Kennewick Man Lives in North America

Kennewick Man is a nearly complete skeleton dating to about 9,300 years before the present that was found during 1996 in eastern Washington State. Because the skeleton resembles no known ethnic group, it has provoked major debate regarding origins of humankind in the Western Hemisphere.


Summary of Event

Kennewick Man is a 9,300-year-old, nearly complete skeleton of roughly 350 pieces found in eastern Washington State during 1996. Because the remains resemble no present-day ethnicity, a major archaeological debate ensued between Native Americans and archaeologists regarding ownership of the remains. This debate provoked the first major legal test of the Native American Graves Protection and Repatriation Act (NAGPRA, signed into federal law during 1990). The discovery of Kennewick Man’s remains also sparked debate over human origins in the Americas, which may be much more complex (and much more multicultural) than has been commonly supposed.

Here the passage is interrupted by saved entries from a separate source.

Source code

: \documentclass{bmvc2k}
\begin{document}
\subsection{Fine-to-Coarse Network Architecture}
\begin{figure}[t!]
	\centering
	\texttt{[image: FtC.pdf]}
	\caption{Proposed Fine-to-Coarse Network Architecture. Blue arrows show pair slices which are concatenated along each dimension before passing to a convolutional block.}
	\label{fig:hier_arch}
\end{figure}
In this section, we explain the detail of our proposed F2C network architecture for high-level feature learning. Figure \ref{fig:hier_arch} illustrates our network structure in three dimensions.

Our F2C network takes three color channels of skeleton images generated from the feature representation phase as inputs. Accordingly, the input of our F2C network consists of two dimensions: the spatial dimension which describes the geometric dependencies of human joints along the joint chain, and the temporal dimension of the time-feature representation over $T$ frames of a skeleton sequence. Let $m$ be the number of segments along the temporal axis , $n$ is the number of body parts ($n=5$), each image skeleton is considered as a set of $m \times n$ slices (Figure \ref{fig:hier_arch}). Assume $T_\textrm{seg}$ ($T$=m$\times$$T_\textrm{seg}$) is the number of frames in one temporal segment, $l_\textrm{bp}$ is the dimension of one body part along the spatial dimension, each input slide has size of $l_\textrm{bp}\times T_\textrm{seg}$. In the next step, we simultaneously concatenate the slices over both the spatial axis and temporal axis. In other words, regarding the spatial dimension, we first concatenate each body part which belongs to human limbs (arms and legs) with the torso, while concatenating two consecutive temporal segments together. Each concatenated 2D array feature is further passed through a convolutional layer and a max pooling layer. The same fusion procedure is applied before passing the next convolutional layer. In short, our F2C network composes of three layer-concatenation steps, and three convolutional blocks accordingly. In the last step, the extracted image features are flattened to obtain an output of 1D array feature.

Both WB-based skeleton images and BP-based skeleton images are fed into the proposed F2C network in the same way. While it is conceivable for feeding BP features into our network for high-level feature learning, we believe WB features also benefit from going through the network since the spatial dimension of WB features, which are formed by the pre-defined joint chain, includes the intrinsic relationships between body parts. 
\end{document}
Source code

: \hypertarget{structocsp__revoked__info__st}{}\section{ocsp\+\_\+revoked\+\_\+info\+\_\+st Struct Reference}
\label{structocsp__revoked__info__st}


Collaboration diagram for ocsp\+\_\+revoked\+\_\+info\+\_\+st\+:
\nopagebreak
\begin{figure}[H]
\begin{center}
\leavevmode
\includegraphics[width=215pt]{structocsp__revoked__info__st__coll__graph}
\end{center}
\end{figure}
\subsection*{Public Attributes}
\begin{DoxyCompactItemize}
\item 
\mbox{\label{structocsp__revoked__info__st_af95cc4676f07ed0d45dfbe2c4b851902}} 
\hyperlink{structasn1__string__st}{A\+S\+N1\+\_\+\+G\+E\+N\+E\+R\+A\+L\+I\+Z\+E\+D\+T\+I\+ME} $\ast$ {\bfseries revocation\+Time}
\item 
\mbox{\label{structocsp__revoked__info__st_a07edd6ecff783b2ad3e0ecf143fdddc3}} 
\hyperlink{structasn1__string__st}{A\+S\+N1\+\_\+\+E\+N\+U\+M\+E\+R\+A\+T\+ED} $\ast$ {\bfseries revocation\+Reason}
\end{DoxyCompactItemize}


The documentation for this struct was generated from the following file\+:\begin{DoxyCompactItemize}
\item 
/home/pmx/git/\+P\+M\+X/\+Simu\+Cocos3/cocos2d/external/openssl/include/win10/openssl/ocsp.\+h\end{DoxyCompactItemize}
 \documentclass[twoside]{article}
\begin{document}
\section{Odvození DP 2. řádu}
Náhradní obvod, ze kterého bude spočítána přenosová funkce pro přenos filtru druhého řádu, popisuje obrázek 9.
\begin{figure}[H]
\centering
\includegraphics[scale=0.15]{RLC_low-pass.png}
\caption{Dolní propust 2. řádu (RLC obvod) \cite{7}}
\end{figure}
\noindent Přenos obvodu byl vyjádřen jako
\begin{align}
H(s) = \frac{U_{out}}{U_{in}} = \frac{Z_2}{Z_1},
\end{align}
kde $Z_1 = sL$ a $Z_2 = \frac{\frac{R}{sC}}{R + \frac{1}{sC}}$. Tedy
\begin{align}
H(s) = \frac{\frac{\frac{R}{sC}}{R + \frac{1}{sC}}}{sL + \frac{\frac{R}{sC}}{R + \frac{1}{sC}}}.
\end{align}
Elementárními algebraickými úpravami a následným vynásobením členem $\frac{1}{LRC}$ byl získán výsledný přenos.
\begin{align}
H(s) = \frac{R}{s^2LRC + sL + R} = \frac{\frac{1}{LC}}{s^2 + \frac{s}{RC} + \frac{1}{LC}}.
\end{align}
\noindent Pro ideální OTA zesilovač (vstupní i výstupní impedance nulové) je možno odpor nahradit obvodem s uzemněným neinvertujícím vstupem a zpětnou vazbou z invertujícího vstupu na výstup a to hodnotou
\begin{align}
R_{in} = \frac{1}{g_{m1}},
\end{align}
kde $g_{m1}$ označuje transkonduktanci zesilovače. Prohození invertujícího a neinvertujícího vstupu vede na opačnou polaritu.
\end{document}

Kennewick Man’s remains were first stumbled on by two college students, twenty-one-year-old Will Thomas and twenty-year-old Dave Deacy, on July 28, 1996. The two residents of nearby West Richland, home from college for the summer, were looking for a spot on the banks of the Columbia River from which to watch the annual hydroplane races. Recent flushing from Columbia River Dams, an attempt to preserve salmon runs for commercial and Native American fishing, had disturbed the sediments and exposed the human remains that became known as Kennewick Man. James Chatters, whose company, Applied Paleoscience, routinely conducted skeletal forensics for Benton County coroner Floyd Johnson, helped police gather what eventually became a skeleton that was complete except for its sternum and a few small bones in the hands and feet.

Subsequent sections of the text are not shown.